New Peer Institution Blunt About Its Identity

Are you Wesleyan?

Do you desire…holistic training for the mind, body, and spirit? Do you excel…in the art of extreme creepiness? Are two heads…better than one? Are you…Wesleyan MU?

Monsters University (MU), “famously located” near Monstropolis, appears to be quite the legit institution.  As Chloe Murtagh ’15, who sent me the link, said, “Wow, their website is better than ours!”  But in case you’re wondering: no, this is not a parody of Wesleyan specifically.  The “Go MU!” and “Show Your Pride” boxes on the homepage above are anything but Wesleyan.  A little deceptive, of course, since that athletic field is so reminiscent of Corwin Stadium.

MonstersU

The robust college website is a promotion for Monsters University, a prequel to everyone’s favorite Monsters, Inc.  While the film was originally set to come out this November, it’s been pushed back all the way to June 21, 2013.  In it, we are taken ten years back in the lives of protagonists Sulley and Mike, to when they first meet and are members of the same frat.  In a classic tale of frenemiehood, they start off as rivals before becoming (as anyone who watched the first film knows) BFFs.

The similarities between the Wesleyan and Monsters University sites can be quite detailed, at least in structure.  Take, for example, the “At a Glance” pages:

Monsters University verus Wesleyan University, At a Glance

MU is clearly different from Wesleyan, with a student body that is over four times as large but a campus with a slightly smaller land area.  Thankfully, we have 44 “major fields of study” to MU’s 22, but they’ve got us beat with 34 minors to… 3.  And we might have the ‘CAC, but they’ve got the MAC.

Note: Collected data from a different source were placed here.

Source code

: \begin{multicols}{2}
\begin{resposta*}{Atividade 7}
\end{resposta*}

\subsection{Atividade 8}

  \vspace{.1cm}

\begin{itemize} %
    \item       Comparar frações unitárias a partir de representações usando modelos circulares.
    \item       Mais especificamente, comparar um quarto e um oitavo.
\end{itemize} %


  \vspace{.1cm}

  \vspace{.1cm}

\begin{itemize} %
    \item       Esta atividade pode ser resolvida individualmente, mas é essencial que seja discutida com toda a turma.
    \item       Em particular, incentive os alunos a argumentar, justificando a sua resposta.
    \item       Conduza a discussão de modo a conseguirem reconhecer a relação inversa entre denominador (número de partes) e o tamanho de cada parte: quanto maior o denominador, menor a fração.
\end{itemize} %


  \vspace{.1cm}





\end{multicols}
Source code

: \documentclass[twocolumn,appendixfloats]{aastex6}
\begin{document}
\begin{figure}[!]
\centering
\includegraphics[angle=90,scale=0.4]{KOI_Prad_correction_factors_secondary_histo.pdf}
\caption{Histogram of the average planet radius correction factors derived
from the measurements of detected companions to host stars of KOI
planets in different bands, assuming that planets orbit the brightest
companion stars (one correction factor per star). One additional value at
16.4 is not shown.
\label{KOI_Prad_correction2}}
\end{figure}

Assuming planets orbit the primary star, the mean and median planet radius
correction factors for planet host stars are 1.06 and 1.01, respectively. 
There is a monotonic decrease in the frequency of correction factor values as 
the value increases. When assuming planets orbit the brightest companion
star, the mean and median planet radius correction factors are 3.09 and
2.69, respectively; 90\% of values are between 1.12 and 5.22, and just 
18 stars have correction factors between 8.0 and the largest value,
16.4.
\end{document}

The similarities go further.  MU students have, for example, “the option to live on campus and on–campus all four years” just as we do (although it seems to be an error on the MU site).  While you’re there, don’t forget to check out The Coffee Closet, serving a “Caramel Clawpuccino” that one could just imagine too easily at Espwesso.  The Campus Safety Blotter can keep you up-to-date on crime on campus just as well, if not better, than P-Safe can.  Heck, you can read the President’s spiel on intellectual curiosity, diversity, excellence, and—you guessed it—interdisciplinary programs.  You can even try to sign in to the ePortfolio equivalent, if you have a Net ID and password.

Disney-Pixar’s true genius, here, is likely that they imagined an institution that everyone seems to think is their alma mater, whether it’s Dartmouth, or Miami University of Ohio, or Wesleyan.

MU, like Wesleyan, strives to “make college affordable for every admitted student,” but is unclear about its need-blind admissions status.  If you’re feeling compelled, however, be wary that MU does not have detailed information on transfer applications.